The Sports Fund has exhausted all funds allocated to it for this current financial year despite the fact that federations can't account for the money, Harambee Stars has faded into distant memory and the cries of match fixing in the local league have risen to a deafening crescendo.

Amid all that, the Ministry of Sports has awarded contract extensions to a bunch of individuals who have proven twice before that they have little to offer. It just means one thing. Government is not ready to solve the current impasse. On her way out, Cabinet Secretary Amina Mohammed has packed up the mess she helped create, boxed it and marked it as the next regime’s problem.

Considering the complex dynamics of election season, and the length of time the new regime will require to get its feet properly under the table, there is no telling when the process of sanitising local football will really start. But when that time comes, we need to be well prepared.

First, we need a change of mindset. We need to recognise that while Kenya is a sovereign state with a constitution that deserves respect, negotiation is not appeasement. If we want this to be the last football crisis, we must concentrate on setting the table for the right kind of negotiation, rather than arguing unnecessarily about how much we are prepared to give or take. Our modus operandi also needs to change.

The enemy that was Nick Mwendwa and his cronies has already been dealt with. To prevent them from returning to any seats of power, we must follow their ouster with prosecution. Let someone go to jail if they deserve it. Let the courts declare them innocent if they indeed are.

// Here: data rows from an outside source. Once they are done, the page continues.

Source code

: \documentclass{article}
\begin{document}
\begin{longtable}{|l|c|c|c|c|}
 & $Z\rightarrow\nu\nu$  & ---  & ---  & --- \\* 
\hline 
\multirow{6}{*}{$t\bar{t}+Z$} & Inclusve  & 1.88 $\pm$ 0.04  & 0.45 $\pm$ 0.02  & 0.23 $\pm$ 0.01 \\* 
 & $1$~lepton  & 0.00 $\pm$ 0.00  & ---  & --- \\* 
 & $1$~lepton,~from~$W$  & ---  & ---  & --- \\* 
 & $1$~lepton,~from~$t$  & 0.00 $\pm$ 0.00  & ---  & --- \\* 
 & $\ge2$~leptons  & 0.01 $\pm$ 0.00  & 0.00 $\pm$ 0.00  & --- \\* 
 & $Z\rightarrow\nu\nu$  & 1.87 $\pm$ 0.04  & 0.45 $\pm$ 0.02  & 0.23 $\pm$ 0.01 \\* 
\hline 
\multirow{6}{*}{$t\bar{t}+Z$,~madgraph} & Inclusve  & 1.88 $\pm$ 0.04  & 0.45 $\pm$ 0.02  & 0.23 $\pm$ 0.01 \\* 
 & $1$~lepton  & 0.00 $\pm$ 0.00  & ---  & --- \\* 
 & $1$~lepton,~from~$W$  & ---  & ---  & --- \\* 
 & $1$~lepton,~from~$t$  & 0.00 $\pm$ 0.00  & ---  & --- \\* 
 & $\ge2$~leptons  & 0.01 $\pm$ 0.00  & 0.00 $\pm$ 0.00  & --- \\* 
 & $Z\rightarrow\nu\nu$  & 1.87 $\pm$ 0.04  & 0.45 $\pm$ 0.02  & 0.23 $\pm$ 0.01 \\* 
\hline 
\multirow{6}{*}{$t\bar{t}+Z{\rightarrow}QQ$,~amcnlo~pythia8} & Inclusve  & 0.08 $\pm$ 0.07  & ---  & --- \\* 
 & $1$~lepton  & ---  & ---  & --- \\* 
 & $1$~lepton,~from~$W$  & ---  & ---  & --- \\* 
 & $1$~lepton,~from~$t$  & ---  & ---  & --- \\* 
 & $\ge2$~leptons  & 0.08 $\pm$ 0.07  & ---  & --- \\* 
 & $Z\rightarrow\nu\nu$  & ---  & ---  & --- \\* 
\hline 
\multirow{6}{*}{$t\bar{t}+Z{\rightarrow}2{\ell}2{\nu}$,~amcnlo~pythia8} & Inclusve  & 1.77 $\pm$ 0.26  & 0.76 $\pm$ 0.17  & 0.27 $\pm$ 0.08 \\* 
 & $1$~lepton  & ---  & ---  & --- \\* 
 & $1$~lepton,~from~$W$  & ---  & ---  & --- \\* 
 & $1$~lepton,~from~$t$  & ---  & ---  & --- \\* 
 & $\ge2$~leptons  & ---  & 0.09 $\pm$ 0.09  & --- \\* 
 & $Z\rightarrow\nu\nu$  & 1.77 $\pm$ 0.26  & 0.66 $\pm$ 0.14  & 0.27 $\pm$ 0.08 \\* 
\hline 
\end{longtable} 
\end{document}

Additionally, let us be prepared to sanitise the FKF constitution, for real this time, and then find ways of building a new relationship between FKF and the people. Fans are highly important in the football ecosystem, so we need to find ways of bringing them back into the stadium. In fact, let us go one up and create vibrant fan organisations that are duly registered and then give them the right to vote for future football leaders. Perhaps such a body will save us from corrupt delegates.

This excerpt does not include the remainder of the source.